University of Tartu's Center for Migration and Urban Studies gets international director
Dr. Daniel B. Hess, associate professor of the State University of New York at Buffalo (UB) and urban planning research fellow at the University of Tartu, has been appointed director of the Estonian university's Center for Migration and Urban Studies (CMUS). Hess found that thanks to Estonia's small size, the research conducted at the center is of significant importance to society.
Hess decided to join the center due to its excellent international reputation.
"I am very pleased by the excellent quality of the center's reserach," said Hess in a University of Tartu press release. "Our team is young and energetic. There are currently five major EU-funded projects underway concerning with various aspects of mobility, segregation and planning. Estonia is a small country, and as a result researchers are closely linked to decision-makers, thus making research remarkably important for society."
Highlighting years of successful cooperation with Hess, professor Tiit Tammaru, CMUS' outgoing director, noted that they "...were very happy when he received a prestigious Marie Skłodowska-Curie fellowship from the European Commission for conducting research at the University of Tartu, which has allowed us to take our research cooperation to a higher and more competitive level."

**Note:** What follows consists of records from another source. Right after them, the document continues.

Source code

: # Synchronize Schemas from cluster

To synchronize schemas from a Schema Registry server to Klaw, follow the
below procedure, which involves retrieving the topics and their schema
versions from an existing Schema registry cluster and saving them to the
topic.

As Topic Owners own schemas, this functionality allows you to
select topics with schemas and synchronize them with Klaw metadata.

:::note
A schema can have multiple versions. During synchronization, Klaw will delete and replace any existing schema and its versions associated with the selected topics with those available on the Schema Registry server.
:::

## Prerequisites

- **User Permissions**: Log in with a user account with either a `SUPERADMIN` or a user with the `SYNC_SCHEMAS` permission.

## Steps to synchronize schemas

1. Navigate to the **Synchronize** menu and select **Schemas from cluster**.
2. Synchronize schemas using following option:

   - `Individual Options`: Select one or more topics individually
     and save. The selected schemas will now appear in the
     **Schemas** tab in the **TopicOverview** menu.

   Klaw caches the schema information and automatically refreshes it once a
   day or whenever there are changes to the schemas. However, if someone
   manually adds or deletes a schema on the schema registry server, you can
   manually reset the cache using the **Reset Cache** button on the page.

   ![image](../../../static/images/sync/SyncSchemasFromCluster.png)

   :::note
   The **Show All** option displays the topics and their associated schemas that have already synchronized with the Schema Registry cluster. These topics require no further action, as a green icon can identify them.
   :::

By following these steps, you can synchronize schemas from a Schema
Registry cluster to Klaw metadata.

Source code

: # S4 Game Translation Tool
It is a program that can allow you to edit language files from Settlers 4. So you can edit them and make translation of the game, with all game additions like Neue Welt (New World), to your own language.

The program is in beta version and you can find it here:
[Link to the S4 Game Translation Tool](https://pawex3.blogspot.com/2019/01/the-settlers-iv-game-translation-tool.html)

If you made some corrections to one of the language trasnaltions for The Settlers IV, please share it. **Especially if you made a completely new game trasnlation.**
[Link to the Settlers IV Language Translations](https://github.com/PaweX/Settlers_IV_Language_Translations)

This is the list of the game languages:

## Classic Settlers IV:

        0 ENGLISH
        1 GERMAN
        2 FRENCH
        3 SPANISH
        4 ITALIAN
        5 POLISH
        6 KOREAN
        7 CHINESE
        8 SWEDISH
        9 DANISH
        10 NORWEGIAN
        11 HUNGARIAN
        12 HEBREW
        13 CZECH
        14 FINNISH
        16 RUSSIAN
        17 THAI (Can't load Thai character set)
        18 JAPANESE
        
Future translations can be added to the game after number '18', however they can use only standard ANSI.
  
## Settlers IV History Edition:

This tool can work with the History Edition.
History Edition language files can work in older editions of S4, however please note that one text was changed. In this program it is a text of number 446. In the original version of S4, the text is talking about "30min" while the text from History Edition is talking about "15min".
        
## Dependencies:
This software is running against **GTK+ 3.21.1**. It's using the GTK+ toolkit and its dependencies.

Professor Raul Eamets, the dean of social sciences at the University of Tartu, was very pleased with Hess' new appointment, noting that one of the Estonian university's most important strategic goals was to increase its international visibility.

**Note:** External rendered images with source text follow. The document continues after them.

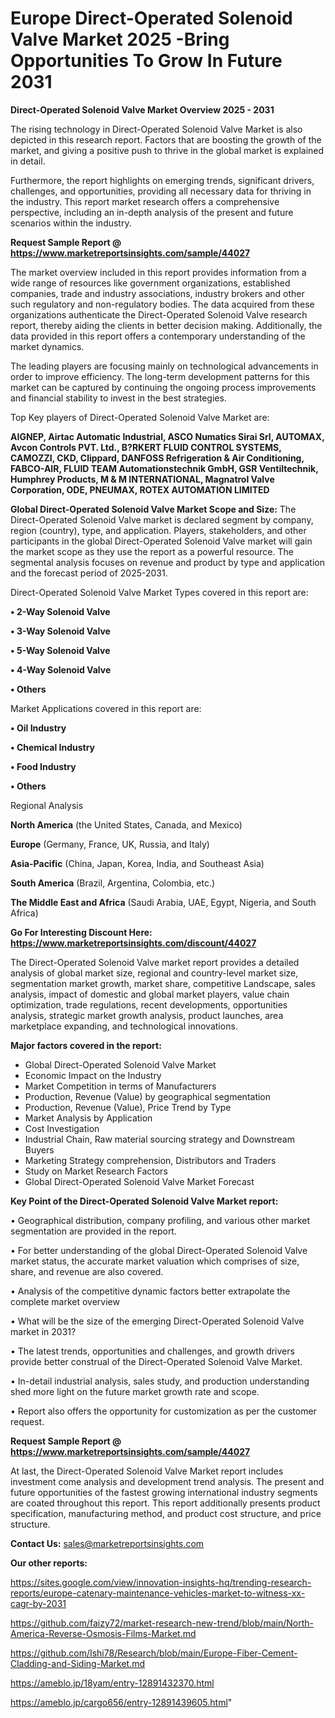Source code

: # Europe Direct-Operated Solenoid Valve Market 2025 -Bring Opportunities To Grow In Future 2031

<Strong> Direct-Operated Solenoid Valve Market Overview 2025 - 2031</strong>

The rising technology in Direct-Operated Solenoid Valve Market is also depicted in this research report. Factors that are boosting the growth of the market, and giving a positive push to thrive in the global market is explained in detail.

Furthermore, the report highlights on emerging trends, significant drivers, challenges, and opportunities, providing all necessary data for thriving in the industry. This report market research offers a comprehensive perspective, including an in-depth analysis of the present and future scenarios within the industry.

<strong>Request Sample Report @ <a href=https://www.marketreportsinsights.com/sample/44027>https://www.marketreportsinsights.com/sample/44027</a></strong>

The market overview included in this report provides information from a wide range of resources like government organizations, established companies, trade and industry associations, industry brokers and other such regulatory and non-regulatory bodies. The data acquired from these organizations authenticate the Direct-Operated Solenoid Valve research report, thereby aiding the clients in better decision making. Additionally, the data provided in this report offers a contemporary understanding of the market dynamics.

The leading players are focusing mainly on technological advancements in order to improve efficiency. The long-term development patterns for this market can be captured by continuing the ongoing process improvements and financial stability to invest in the best strategies.

Top Key players of Direct-Operated Solenoid Valve Market are:

<strong>AIGNEP, Airtac Automatic Industrial, ASCO Numatics Sirai Srl, AUTOMAX, Avcon Controls PVT. Ltd., B?RKERT FLUID CONTROL SYSTEMS, CAMOZZI, CKD, Clippard, DANFOSS Refrigeration & Air Conditioning, FABCO-AIR, FLUID TEAM Automationstechnik GmbH, GSR Ventiltechnik, Humphrey Products, M & M INTERNATIONAL, Magnatrol Valve Corporation, ODE, PNEUMAX, ROTEX AUTOMATION LIMITED</strong>

<strong><b>Global Direct-Operated Solenoid Valve Market Scope and Size:</b></strong>
The Direct-Operated Solenoid Valve market is declared segment by company, region (country), type, and application. Players, stakeholders, and other participants in the global Direct-Operated Solenoid Valve market will gain the market scope as they use the report as a powerful resource. The segmental analysis focuses on revenue and product by type and application and the forecast period of 2025-2031.

Direct-Operated Solenoid Valve Market Types covered in this report are:

<strong>•  2-Way Solenoid Valve

•  3-Way Solenoid Valve

•  5-Way Solenoid Valve

•  4-Way Solenoid Valve

•  Others</strong>

Market Applications covered in this report are:

<strong>•  Oil Industry

•  Chemical Industry

•  Food Industry

•  Others</strong> 

Regional Analysis

<strong>North America</strong> (the United States, Canada, and Mexico)

<strong>Europe</strong> (Germany, France, UK, Russia, and Italy)

<strong>Asia-Pacific</strong> (China, Japan, Korea, India, and Southeast Asia)

<strong>South America</strong> (Brazil, Argentina, Colombia, etc.)

<strong>The Middle East and Africa</strong> (Saudi Arabia, UAE, Egypt, Nigeria, and South Africa)

<strong>Go For Interesting Discount Here: <a href=https://www.marketreportsinsights.com/discount/44027>https://www.marketreportsinsights.com/discount/44027</a></strong>

The Direct-Operated Solenoid Valve market report provides a detailed analysis of global market size, regional and country-level market size, segmentation market growth, market share, competitive Landscape, sales analysis, impact of domestic and global market players, value chain optimization, trade regulations, recent developments, opportunities analysis, strategic market growth analysis, product launches, area marketplace expanding, and technological innovations.

<strong><b>Major factors covered in the report:</b></strong>
<ul>
  <li>Global Direct-Operated Solenoid Valve Market </li>
  <li>Economic Impact on the Industry</li>
  <li>Market Competition in terms of Manufacturers</li>
  <li>Production, Revenue (Value) by geographical segmentation</li>
  <li>Production, Revenue (Value), Price Trend by Type</li>
  <li>Market Analysis by Application</li>
  <li>Cost Investigation</li>
  <li>Industrial Chain, Raw material sourcing strategy and Downstream Buyers</li>
  <li>Marketing Strategy comprehension, Distributors and Traders</li>
  <li>Study on Market Research Factors</li>
  <li>Global Direct-Operated Solenoid Valve Market Forecast</li>
</ul>

<strong><b>Key Point of the Direct-Operated Solenoid Valve Market report:</b></strong>

• Geographical distribution, company profiling, and various other market segmentation are provided in the report.

• For better understanding of the global Direct-Operated Solenoid Valve market status, the accurate market valuation which comprises of size, share, and revenue are also covered.

• Analysis of the competitive dynamic factors better extrapolate the complete market overview

• What will be the size of the emerging Direct-Operated Solenoid Valve market in 2031?

• The latest trends, opportunities and challenges, and growth drivers provide better construal of the Direct-Operated Solenoid Valve Market.

• In-detail industrial analysis, sales study, and production understanding shed more light on the future market growth rate and scope.

• Report also offers the opportunity for customization as per the customer request.

<strong>Request Sample Report @ <a href=https://www.marketreportsinsights.com/sample/44027>https://www.marketreportsinsights.com/sample/44027</a></strong>

At last, the Direct-Operated Solenoid Valve Market report includes investment come analysis and development trend analysis. The present and future opportunities of the fastest growing international industry segments are coated throughout this report. This report additionally presents product specification, manufacturing method, and product cost structure, and price structure.

<strong>Contact Us:</strong>
sales@marketreportsinsights.com

<strong>Our other reports:</strong>

<a href=https://sites.google.com/view/innovation-insights-hq/trending-research-reports/europe-catenary-maintenance-vehicles-market-to-witness-xx-cagr-by-2031>https://sites.google.com/view/innovation-insights-hq/trending-research-reports/europe-catenary-maintenance-vehicles-market-to-witness-xx-cagr-by-2031</a>

<a href=https://github.com/faizy72/market-research-new-trend/blob/main/North-America-Reverse-Osmosis-Films-Market.md>https://github.com/faizy72/market-research-new-trend/blob/main/North-America-Reverse-Osmosis-Films-Market.md</a>

<a href=https://github.com/Ishi78/Research/blob/main/Europe-Fiber-Cement-Cladding-and-Siding-Market.md>https://github.com/Ishi78/Research/blob/main/Europe-Fiber-Cement-Cladding-and-Siding-Market.md</a>

<a href=https://ameblo.jp/18yam/entry-12891432370.html>https://ameblo.jp/18yam/entry-12891432370.html</a>

<a href=https://ameblo.jp/cargo656/entry-12891439605.html>https://ameblo.jp/cargo656/entry-12891439605.html</a>"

"Hess is the first Marie Skłodowska-Curie fellow at the University of Tartu to come here from outside of the EU," said Eamets. "We welcome him as the new director of the Center for Migration and Urban Studies and hope that his time spent in Tartu is productive."
Hess is an associate professor at the State University of New York at Buffalo's (University at Buffalo, UB) School of Architecture and Planning. His research in Estonia focuses on the formation, development and problems associated with the planning of large "tower blocks," or housing estate apartment buildings that became prevalent in the decades following World War II. The objective of Hess' research is to come up with solutions for how to redesign and plan these Soviet-era housing estates.
The CMUS explores the contemporary challenges of urban areas including migration, residential mobility, changes in housing and neighborhoods as well as the integration of immigrants and ethnic minorities in different fields including residences and places of work as well as intermarriages.